Though he was a churchman of prominence, being the last Bishop of the Unity, his reputation is founded not on his ecclesiastical and philosophical writings, but on his pedagogical studies. As a school reformer he was the first to carry out the principle, long since recognized as sound by all teachers, of appealing to the senses; so he called the artist to his aid. The result was the Orbis Sensualium Pictus or the Visible World. “The circumstances of his life were as unfavorable as possible to his career as a writer,” remarks Lützow. “Traveling from Moravia to Bohemia, thence to Poland, Germany, England, Sweden, Hungary, Holland, ever unable to obtain tranquillity, often in financial difficulties, twice deprived of his library by fire, forced to write school-books, when he was planning metaphysical works that he believed to be of the greatest value, he always undauntedly continued his vast literary undertakings.”

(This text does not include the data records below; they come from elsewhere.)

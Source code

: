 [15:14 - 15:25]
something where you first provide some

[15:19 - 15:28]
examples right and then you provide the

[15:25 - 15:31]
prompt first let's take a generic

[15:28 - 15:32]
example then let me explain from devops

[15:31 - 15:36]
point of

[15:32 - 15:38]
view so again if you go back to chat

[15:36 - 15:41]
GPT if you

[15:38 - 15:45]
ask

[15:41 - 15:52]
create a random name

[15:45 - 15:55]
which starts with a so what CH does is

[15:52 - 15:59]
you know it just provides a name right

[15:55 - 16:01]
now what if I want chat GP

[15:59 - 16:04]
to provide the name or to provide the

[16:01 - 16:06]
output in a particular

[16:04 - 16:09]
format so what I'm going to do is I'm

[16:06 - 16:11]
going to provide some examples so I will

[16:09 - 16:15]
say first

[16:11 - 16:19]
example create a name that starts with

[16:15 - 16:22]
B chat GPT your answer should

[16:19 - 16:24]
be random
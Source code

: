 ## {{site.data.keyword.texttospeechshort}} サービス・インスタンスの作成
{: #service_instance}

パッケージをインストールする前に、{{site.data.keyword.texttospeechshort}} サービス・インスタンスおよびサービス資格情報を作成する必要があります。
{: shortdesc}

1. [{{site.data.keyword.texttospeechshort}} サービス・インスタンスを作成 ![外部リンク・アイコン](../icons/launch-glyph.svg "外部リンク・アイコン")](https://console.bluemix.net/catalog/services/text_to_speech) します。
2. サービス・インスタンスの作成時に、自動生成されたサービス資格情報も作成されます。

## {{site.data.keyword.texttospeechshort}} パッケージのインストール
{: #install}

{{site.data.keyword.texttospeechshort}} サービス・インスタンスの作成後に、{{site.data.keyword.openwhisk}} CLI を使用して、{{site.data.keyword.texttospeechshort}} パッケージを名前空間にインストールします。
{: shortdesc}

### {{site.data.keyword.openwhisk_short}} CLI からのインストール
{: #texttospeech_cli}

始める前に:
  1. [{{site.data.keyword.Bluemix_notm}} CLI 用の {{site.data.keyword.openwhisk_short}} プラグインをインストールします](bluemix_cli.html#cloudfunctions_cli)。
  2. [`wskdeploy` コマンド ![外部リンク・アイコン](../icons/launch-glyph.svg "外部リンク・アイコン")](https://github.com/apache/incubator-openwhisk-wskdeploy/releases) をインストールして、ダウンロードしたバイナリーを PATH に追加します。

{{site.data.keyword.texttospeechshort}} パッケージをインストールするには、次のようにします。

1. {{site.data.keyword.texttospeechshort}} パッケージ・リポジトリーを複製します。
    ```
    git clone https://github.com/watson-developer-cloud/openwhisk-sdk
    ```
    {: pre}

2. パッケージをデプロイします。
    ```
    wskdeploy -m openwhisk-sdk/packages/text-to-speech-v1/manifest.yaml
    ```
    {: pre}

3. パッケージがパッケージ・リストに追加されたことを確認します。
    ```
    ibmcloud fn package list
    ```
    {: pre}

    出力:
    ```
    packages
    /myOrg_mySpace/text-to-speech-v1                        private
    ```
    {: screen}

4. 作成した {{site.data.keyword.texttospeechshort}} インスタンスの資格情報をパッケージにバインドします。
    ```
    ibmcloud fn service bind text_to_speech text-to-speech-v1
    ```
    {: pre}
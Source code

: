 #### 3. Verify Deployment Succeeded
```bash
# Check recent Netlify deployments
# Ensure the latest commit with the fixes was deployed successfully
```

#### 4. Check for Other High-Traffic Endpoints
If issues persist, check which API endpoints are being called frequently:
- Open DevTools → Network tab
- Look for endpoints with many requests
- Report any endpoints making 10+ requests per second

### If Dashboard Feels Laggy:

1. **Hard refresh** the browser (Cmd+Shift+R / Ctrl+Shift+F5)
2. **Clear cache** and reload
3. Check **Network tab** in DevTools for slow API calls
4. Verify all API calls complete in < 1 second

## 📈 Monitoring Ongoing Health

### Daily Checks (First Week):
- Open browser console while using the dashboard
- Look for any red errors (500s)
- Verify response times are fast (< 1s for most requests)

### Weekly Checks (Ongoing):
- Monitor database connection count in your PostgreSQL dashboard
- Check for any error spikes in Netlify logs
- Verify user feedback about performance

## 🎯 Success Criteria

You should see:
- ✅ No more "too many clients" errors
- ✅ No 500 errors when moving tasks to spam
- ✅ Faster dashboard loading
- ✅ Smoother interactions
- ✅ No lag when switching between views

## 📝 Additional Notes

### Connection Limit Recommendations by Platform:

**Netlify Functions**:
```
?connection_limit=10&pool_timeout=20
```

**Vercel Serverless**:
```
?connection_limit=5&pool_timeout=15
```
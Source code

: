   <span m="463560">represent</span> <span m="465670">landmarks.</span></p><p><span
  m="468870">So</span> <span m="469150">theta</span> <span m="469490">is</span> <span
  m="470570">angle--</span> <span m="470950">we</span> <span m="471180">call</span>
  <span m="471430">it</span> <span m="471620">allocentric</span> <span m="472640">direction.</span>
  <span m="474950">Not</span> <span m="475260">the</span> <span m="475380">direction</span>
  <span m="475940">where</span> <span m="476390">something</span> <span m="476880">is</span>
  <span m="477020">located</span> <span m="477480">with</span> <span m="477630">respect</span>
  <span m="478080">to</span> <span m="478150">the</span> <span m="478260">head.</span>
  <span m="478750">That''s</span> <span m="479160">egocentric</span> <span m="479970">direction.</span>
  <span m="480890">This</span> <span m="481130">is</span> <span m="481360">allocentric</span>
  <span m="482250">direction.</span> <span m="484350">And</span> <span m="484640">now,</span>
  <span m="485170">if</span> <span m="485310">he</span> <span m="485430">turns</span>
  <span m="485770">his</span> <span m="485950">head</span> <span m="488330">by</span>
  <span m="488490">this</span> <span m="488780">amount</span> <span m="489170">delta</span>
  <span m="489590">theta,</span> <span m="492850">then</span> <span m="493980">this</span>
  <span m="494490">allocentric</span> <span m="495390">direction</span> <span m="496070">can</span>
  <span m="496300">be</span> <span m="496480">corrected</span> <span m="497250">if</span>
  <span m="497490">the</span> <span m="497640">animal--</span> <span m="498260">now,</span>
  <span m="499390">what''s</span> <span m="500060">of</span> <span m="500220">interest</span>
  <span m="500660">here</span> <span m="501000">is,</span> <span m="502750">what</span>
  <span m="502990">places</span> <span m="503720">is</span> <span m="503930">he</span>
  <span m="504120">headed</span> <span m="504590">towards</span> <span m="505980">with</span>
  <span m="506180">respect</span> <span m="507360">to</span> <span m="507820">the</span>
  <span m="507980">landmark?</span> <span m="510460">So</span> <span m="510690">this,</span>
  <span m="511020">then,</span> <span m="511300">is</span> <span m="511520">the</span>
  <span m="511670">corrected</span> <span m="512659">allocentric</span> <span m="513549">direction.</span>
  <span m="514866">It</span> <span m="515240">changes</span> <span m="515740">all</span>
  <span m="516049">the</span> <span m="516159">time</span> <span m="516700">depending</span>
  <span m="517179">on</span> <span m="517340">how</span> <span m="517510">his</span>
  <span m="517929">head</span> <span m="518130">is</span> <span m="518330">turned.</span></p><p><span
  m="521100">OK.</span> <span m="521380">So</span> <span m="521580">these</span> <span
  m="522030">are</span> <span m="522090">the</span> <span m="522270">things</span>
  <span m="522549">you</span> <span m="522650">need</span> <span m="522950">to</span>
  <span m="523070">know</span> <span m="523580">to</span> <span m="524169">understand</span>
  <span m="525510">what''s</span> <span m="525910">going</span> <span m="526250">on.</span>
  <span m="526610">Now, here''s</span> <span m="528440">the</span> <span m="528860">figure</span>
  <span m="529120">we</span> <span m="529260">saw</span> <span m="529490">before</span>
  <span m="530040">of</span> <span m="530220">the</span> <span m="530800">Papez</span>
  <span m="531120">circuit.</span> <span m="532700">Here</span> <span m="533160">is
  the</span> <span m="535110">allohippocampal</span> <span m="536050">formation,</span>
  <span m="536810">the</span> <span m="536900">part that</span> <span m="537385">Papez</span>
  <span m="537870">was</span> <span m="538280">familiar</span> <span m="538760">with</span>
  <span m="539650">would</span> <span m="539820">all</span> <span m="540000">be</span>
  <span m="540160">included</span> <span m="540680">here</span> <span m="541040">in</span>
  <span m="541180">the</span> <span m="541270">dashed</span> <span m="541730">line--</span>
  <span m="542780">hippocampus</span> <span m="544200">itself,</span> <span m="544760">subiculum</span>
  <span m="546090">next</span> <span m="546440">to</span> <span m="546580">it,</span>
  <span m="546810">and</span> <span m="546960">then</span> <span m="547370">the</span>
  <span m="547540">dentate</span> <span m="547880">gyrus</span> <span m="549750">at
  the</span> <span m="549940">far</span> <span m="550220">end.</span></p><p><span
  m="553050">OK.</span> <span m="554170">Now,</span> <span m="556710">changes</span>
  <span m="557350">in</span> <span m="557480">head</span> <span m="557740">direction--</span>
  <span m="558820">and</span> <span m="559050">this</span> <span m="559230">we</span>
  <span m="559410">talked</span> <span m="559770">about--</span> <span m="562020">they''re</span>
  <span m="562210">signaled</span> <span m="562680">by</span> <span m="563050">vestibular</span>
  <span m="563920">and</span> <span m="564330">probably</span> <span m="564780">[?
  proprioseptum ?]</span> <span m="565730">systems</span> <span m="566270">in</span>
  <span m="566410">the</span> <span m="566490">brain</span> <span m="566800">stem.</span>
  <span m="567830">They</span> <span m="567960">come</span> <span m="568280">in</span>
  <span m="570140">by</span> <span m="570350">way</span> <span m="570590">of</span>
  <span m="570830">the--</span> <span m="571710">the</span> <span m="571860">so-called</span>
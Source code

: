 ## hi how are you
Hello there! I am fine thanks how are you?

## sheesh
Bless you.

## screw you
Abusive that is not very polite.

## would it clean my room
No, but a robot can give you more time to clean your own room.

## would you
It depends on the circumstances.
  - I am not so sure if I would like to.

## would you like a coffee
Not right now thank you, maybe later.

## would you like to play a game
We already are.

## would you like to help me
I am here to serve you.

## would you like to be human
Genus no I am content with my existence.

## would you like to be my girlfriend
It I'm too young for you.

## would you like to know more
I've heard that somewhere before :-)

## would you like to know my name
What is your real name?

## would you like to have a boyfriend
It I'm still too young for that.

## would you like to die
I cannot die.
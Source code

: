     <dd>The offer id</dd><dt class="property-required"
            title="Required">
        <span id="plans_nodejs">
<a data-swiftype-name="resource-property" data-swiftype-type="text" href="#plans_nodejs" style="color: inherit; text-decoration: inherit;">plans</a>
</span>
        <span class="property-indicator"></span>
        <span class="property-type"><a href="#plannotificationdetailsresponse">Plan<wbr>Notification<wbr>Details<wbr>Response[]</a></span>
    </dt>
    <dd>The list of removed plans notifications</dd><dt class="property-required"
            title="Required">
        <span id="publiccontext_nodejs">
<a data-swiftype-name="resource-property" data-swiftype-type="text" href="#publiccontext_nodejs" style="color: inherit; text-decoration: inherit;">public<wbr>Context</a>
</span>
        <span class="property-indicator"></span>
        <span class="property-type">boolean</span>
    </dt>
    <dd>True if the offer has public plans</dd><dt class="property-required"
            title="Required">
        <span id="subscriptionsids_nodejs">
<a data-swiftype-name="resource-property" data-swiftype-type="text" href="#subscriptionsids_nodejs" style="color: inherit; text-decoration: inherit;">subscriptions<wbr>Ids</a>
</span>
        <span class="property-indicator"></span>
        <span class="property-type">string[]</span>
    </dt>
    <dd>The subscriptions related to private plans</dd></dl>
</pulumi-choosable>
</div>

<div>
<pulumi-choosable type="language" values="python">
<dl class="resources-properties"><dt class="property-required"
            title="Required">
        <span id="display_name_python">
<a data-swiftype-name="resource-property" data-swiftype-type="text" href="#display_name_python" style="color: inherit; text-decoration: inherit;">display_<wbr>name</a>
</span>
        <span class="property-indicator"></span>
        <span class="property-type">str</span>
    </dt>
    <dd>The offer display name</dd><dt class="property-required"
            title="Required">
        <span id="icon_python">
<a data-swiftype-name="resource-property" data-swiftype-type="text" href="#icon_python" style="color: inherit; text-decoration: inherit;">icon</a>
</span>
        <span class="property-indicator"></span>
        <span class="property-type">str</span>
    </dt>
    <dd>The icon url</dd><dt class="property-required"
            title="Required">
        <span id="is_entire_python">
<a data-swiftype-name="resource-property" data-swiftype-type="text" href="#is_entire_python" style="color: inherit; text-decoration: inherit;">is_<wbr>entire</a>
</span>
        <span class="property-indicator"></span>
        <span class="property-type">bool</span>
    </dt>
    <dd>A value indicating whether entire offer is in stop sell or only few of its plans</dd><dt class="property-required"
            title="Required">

From Cotton Mather[9] we learn (a fact which is confirmed by other sources) that Governor Winthrop offered to Komenský the Presidency of Harvard College. “That brave old man Johannes Amos Comenius, the fame of whose worth hath been Trumpetted as far as more than Three Languages (Whereof everyone is endebted unto his Janua) could carry it, was agreed withal by our Mr. Winthrop, in his travels through the Low Countries, to come over into New England and Illuminate this Colledge and Country in the Quality of President: But the Solicitations of the Swedish ambassador, diverting him another way, that Incomparable Moravian became not an American.”
Biographers are not agreed as to the number of Komenský’s works. F. J. Zoubek has enumerated 137 of them; Keatinge lists 127. Some were written in Latin, others in Bohemian, though Komenský, having received his theological training in Germany, was conversant with the language of that country also.
As a master of Bohemian diction he had few, if any, peers. To the revivalists Komenský’s writings were a safe and never-failing storehouse of philologic material and even today, despite the circumstance that Bohemian syntax and orthography like the English, have undergone an essential change, his style is a source of delight to literary purists.
His chief writings that have been translated into English, and the main facts of their publication, are as follows:
The Gate of Tongues Unlocked first appeared in Latin in Leszno (Lissa), Poland, in 1631; the same year in German. The Bohemian edition is dated 1633, the English 1633.
The School of Infancy. This manual was written primarily for the use of Bohemian schools, but when the author realized that he could not return to his fatherland, being a Protestant, the work was translated into German. The English edition is dated 1641. The Bohemian manuscript was discovered only in 1856 and put into print two years later.
A Reformation of Schooles was printed for Michael Sparke, London, 1642.
The History of the Bohemian Persecution, which is one of the author’s church works, was completed in Bohemian in 1632, but was not published in that tongue until 1655. The date of the Latin version is 1647; of the English, 1650.